RIP Donald Sutherland, a Hollywood Legend
Donald Sutherland (1935–2024) projected equal parts warmth, intelligence, and menace on the big screen. But he wasn’t just a brilliant actor — he was a man of the Left who never abandoned those values.

Actor Donald Sutherland at the premiere of The Hunger Games: Catching Fire on November 18, 2013, in Los Angeles, California. (Axelle / Bauer-Griffin / FilmMagic via Getty Images)
There are some actors you can’t help loving. Not many, but the late Donald Sutherland was definitely one.

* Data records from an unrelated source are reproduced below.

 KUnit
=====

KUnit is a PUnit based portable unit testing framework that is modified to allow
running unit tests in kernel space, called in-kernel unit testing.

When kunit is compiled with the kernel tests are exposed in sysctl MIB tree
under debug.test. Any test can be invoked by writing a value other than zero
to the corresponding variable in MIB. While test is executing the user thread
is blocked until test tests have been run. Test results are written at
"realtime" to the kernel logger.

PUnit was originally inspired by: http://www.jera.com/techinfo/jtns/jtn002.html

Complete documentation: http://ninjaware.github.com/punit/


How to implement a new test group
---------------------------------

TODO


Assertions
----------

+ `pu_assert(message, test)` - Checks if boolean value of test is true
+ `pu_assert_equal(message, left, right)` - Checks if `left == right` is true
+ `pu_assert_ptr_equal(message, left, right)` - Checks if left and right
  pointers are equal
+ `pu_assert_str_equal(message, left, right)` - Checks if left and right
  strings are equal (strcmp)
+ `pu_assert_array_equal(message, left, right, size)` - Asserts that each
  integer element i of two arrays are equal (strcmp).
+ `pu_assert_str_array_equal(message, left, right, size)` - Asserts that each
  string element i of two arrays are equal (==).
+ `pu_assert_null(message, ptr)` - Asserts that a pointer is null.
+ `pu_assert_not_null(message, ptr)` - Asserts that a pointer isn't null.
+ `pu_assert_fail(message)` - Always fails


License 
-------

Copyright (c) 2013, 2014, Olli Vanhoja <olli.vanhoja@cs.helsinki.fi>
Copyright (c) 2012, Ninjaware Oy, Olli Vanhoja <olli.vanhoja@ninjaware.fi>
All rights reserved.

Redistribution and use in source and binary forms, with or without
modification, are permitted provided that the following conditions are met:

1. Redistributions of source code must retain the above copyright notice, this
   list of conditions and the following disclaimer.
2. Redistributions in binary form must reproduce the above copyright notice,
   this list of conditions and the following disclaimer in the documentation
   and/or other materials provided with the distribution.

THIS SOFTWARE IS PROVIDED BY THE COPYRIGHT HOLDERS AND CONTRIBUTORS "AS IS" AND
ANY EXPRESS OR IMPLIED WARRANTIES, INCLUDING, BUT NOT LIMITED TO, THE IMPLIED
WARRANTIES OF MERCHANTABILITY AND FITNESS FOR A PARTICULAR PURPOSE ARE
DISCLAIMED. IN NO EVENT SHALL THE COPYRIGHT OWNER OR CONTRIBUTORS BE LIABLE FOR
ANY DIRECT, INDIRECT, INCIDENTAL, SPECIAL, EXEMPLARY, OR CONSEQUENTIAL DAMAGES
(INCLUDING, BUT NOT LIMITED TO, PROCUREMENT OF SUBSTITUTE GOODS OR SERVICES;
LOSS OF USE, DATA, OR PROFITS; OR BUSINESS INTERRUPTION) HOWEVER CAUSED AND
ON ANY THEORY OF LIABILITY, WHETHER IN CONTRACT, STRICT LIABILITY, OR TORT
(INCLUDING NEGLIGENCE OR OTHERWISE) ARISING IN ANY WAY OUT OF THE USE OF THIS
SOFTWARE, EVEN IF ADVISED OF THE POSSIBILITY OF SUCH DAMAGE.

Just to see that narrow, bony face on-screen — with the long Stan Laurel chin and the big ears and the pale blue eyes that could be kindly or crazy, warm or cold, humorous or sinister — was to feel better at the movies. His presence alone helped me get through The Hunger Games. It was a pleasure to watch an old pro like him delicately snipping roses in the garden and exuding restrained, intellectual menace as the American dictator-president Coriolanus Snow. And it was touching to read that he hoped the very popular Hunger Games and its sequels might help spark a political youth movement to confront the dire state of the nation. It wasn’t so far-fetched an idea to an actor who’d been young and politically engaged when there was still a belief that film movements such as Third Cinema and more mainstream cycles of political modernism could play an important role in revolutionary struggle.
Sutherland wasn’t just a great actor, always interesting even in mediocre crap; he was one of ours, a lefty, with a period of intense anti–Vietnam War organizing to his credit. In the early 1970s, the start of the defining ten years of his stardom, he toured with Klute costar Jane Fonda in a traveling roadshow called FTA (Fuck the Army), which put them on the national security radar for years to come. FTA was a profane alternative to Bob Hope’s long-running USO show, meant to counter the rah-rah patriotism of the conservative Hope and his old-fashioned entertainment.